Another reason for this reputation is that nine of Strand’s 10 top-grossing films (including “Edge of Seventeen,” “Wild Reeds” and “Party Monster”) focus on gay themes or have prominent gay characters. Yet the company has many LGBT-free award winners (such as the upcoming Cannes Palme d’Or honoree “Uncle Boonmee Who Can Recall His Past Lives”) which show Hu has ambitions extend beyond the gay film niche.
It’s a goal that’s also pragmatic. “Twenty years ago, the gay community really wanted to see images of themselves onscreen because there was so little of that available,” Hu says. “There’s so much gay visibility now in television and other media that I don’t think there’s the same need for affirmation — or plunking down 15 bucks to go to an art complex when they can relax at home.”
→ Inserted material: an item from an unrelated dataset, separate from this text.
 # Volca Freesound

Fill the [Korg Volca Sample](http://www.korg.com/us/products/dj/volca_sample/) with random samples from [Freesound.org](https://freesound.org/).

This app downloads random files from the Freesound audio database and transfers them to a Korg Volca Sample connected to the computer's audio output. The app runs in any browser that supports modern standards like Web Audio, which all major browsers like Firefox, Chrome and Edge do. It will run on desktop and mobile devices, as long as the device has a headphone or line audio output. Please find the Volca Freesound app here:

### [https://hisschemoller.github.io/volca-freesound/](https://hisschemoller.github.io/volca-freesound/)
Filling a 12- to 14-film-per-year theatrical release slate with acquisitions, one or two service deals, plus four to six additional homevideo titles is no easy task, especially with so many better-funded competitors than when Hu started. In an annual two-week migration that he’s made for two decades, Hu just flew from California to Sundance and back, then to and from the Rotterdam fest, then took a round trip between his Culver City office and weekend San Francisco home before hitting Berlin.
“He gets his sleep on planes,” laughs Gerrans.
Strand Releasing also just picked up U.S. rights to Tom Tykwer’s love-triangle drama “Three.” The Berlin-set romantic drama, which premiered last year in Venice, centers on a heterosexual married couple forced to deal with an awkward predicament when they both fall in love with the same man. It’s screening at the Berlinale as part of the German Cinema — Lola@Berlin market section.
The pair also recently exec produced their first film since 2000’s “Psycho Beach Party,” the upcoming dark Hollywood comedy “(818)” from “Psycho Beach” director Robert Lee King.
Strand has only nine employees handling theatrical acquisitions, DVD sales and servicing for Internet, VOD and various forms of new media (including an output deal with Warner Digital). This low overhead and an eye toward the future — along with good taste, tireless work and champions like Panorama director Wieland Speck, who selected Hu to lead the Teddy Awards jury — has helped Hu’s company survive three recessions.
“Marcus’ dedication to queer culture and his perseverance in a difficult marketplace are an inspiration to everyone working in the field,” Speck says.